[Data entries]
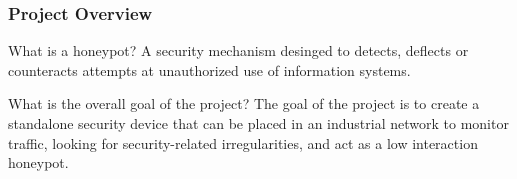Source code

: \begin{frame}
\frametitle{Project Overview}

\begin{block}{What is a honeypot?}
A security mechanism desinged to detects, deflects or counteracts attempts at unauthorized use of information systems.
\end{block}
 


\begin{block}{What is the overall goal of the project?}
The goal of the project is to create a standalone security device that can be placed in an industrial network to monitor traffic, looking for security-related irregularities, and act as a low interaction honeypot.
\end{block}
\end{frame}
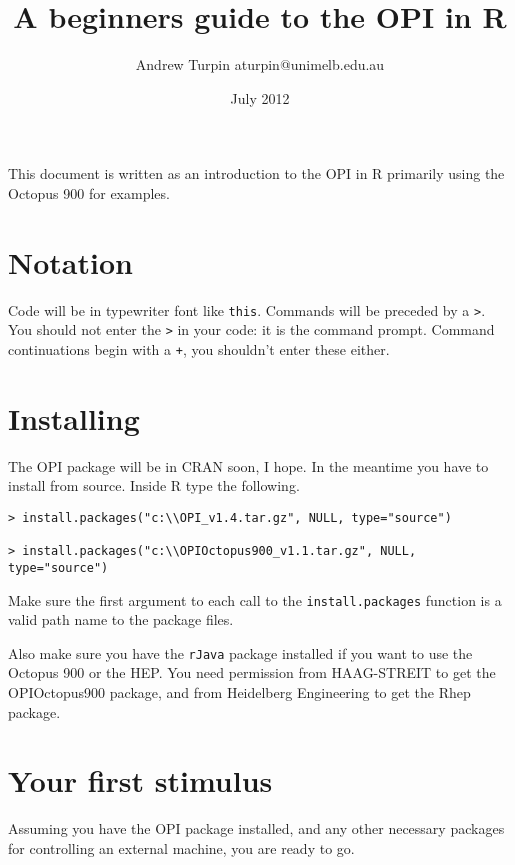\documentclass{article}
\title{A beginners guide to the OPI in R}
\date{July 2012}
\author{Andrew Turpin aturpin@unimelb.edu.au}
\begin{document}
\maketitle

This document is written as an introduction to the OPI in R primarily
using the Octopus 900 for examples.

\section{Notation}

Code will be in typewriter font like {\tt this}.
Commands will be preceded by a {\tt >}. You should not enter the {\tt >} in your code: it is
the command prompt. Command continuations begin with a {\tt +}, you shouldn't enter these
either.

\section{Installing}
\label{sec-install}

The OPI package will be in CRAN soon, I hope. In the meantime you have to install from source.
Inside R type the following.

\begin{verbatim}
> install.packages("c:\\OPI_v1.4.tar.gz", NULL, type="source")

> install.packages("c:\\OPIOctopus900_v1.1.tar.gz", NULL, type="source")
\end{verbatim}

Make sure the first argument to each call to the {\tt install.packages}
function is a valid path name to the package files.

Also make sure you have the {\tt rJava} package installed if you
want to use the Octopus 900 or the HEP. You need permission from
HAAG-STREIT to get the OPIOctopus900 package, and from Heidelberg
Engineering to get the Rhep package.




\section{Your first stimulus}

Assuming you have the OPI package installed, and any other necessary
packages for controlling an external machine, you are ready to go.
\end{document}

Exercise prompt: Whenever the word "goal" occurs in a line of the records, that line counts toward the total; state the total only.

Written answer: 2